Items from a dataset
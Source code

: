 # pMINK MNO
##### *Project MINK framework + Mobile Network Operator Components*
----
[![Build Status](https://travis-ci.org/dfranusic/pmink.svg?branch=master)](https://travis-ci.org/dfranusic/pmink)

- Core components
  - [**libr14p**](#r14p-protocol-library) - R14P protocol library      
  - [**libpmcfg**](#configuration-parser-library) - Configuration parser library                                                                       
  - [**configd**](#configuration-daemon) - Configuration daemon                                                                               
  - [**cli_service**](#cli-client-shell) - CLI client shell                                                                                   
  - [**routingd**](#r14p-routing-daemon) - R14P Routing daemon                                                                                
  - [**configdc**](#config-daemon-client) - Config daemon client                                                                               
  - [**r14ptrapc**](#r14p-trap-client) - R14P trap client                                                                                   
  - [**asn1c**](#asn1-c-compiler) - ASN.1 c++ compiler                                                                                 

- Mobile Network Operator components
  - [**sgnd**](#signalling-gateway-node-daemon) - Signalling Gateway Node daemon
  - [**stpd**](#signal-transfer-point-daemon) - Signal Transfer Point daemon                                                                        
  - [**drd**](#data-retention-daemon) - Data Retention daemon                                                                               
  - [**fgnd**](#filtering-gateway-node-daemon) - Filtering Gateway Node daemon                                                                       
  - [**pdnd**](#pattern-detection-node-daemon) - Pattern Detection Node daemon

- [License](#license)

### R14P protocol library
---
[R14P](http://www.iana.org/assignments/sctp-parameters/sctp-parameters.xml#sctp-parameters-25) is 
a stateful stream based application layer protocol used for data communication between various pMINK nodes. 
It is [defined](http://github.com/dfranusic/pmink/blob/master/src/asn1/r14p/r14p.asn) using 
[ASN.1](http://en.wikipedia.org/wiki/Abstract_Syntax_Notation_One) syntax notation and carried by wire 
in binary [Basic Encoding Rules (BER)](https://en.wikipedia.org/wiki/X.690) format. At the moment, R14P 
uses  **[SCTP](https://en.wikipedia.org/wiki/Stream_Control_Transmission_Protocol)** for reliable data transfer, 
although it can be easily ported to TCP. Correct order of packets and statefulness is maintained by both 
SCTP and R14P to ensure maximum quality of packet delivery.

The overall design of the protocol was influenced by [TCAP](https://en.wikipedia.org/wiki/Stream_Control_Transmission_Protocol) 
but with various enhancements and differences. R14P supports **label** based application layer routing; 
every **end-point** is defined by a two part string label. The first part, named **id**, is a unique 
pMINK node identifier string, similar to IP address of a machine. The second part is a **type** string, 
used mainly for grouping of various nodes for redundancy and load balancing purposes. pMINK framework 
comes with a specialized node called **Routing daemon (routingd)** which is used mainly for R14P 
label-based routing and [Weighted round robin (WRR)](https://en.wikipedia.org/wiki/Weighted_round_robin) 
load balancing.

WHAT TO DO: Your answer should be every line above that contains the word "with".

YOUR SOLUTION:
but with various enhancements and differences. R14P supports **label** based application layer routing; 
comes with a specialized node called **Routing daemon (routingd)** which is used mainly for R14P 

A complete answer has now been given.